Chapter 9 is a chapter in the bankruptcy code that specifically addresses the debts of a municipality, such as a city or town. The chapter allows the municipality to make a plan to pay off or adjust its debts while offering protection from creditors.
Chapter 9 of the bankruptcy code covers the needs of towns, cities, counties, school districts, municipal utilities, villages and taxing districts. Individuals and corporations are not eligible to file for a Chapter 9 bankruptcy. Chapter 9 is not available to states, either.
To qualify for a Chapter 9 bankruptcy, a municipality must meet four requirements:
- It must be insolvent.
- It must make a plan to reorganize or adjust its debts.
- It must get the agreement of a majority of its creditors, have failed to negotiate with the majority of its creditors or be unable to negotiate with its creditors.

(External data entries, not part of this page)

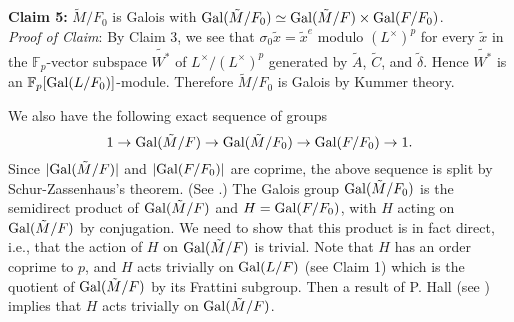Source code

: \documentclass[12pt,leqno]{amsart}
\theoremstyle{plain}
\theoremstyle{definition}
\newcommand{\F}{{\mathbb F}}
\begin{document}
\\
\\
{\bf Claim 5:} $\tilde{M}/F_0$ is Galois with ${\rm Gal}(\tilde{M}/F_0)\simeq {\rm Gal}(\tilde{M}/F)\times {\rm Gal}(F/F_0)$.\\
{\it Proof of Claim}: By Claim 3, we see that $\sigma_0 \tilde{x}=\tilde{x}^e $ modulo $(L^\times)^p$ for every $\tilde{x}$ in the $\F_p$-vector subspace $\tilde{W^*}$ of $L^\times/(L^\times)^p$ generated by $\tilde{A}$, $\tilde{C}$, and $\tilde{\delta}$. Hence $\tilde{W^*}$ is an $\F_p[{\rm Gal}(L/F_0)]$-module.
Therefore $\tilde{M}/F_0$ is Galois by Kummer theory. 

We also have the following exact sequence of groups
\[
1\to {\rm Gal}(\tilde{M}/F)\to {\rm Gal}(\tilde{M}/F_0)\to {\rm Gal}(F/F_0)\to 1.
\]
Since $|{\rm Gal}(\tilde{M}/F)|$ and $|{\rm Gal}(F/F_0)|$ are coprime, the above sequence is split by Schur-Zassenhaus's theorem. (See \cite[IV.7,Theorem 25]{Za}.)
The Galois group ${\rm Gal}(\tilde{M}/F_0)$ is the semidirect product of ${\rm Gal}(\tilde{M}/F)$ and $H={\rm Gal}(F/F_0)$, with $H$ acting on ${\rm Gal}(\tilde{M}/F)$ by conjugation. We need to show that this product is in fact direct, i.e., that the action of $H$ on ${\rm Gal}(\tilde{M}/F)$ is trivial.
Note that $H$ has an order coprime to $p$, and $H$ acts trivially on ${\rm Gal}(L/F)$ (see Claim 1) which is the quotient of ${\rm Gal}(\tilde{M}/F)$ by its Frattini subgroup. 
Then a result of P. Hall (see \cite[Theorem 12.2.2]{Ha})  implies that $H$ acts trivially on ${\rm Gal}(\tilde{M}/F)$.
\end{document}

- It must be authorized to be a debtor by a governmental officer or organization, or by state law.
The goal of Chapter 9 is to protect municipalities from creditors while they work to put together a plan to reorganize their debts. A municipality may reorganize its debts by refinancing, reducing the interest owed or the amount of the principal, or extending the repayment period of the debt.
Unlike under other chapters of the bankruptcy code, there is no liquidation of assets under Chapter 9.
Chapter 9 example
Since Chapter 9 was added to the bankruptcy code in 1937, around 10 Chapter 9 petitions have been filed per year. It’s much less common than other bankruptcies.
Some Chapter 9 bankruptcies have been noteworthy. In 1994, Orange County, California sought to restructure $1.7 billion in debt, the largest municipal bankruptcy declaration at the time.
In November 2011, Jefferson County, Alabama sought assistance in restructuring $4 billion in debt, which stemmed from an investment in a local sewage system that went wrong.
In July 2013, Detroit became the largest U.S. city to file Chapter 9 bankruptcy with an estimated $18 to $20 billion in debt and 100,000 creditors. The approved repayment plan for the city cut about $7 billion from its debt load.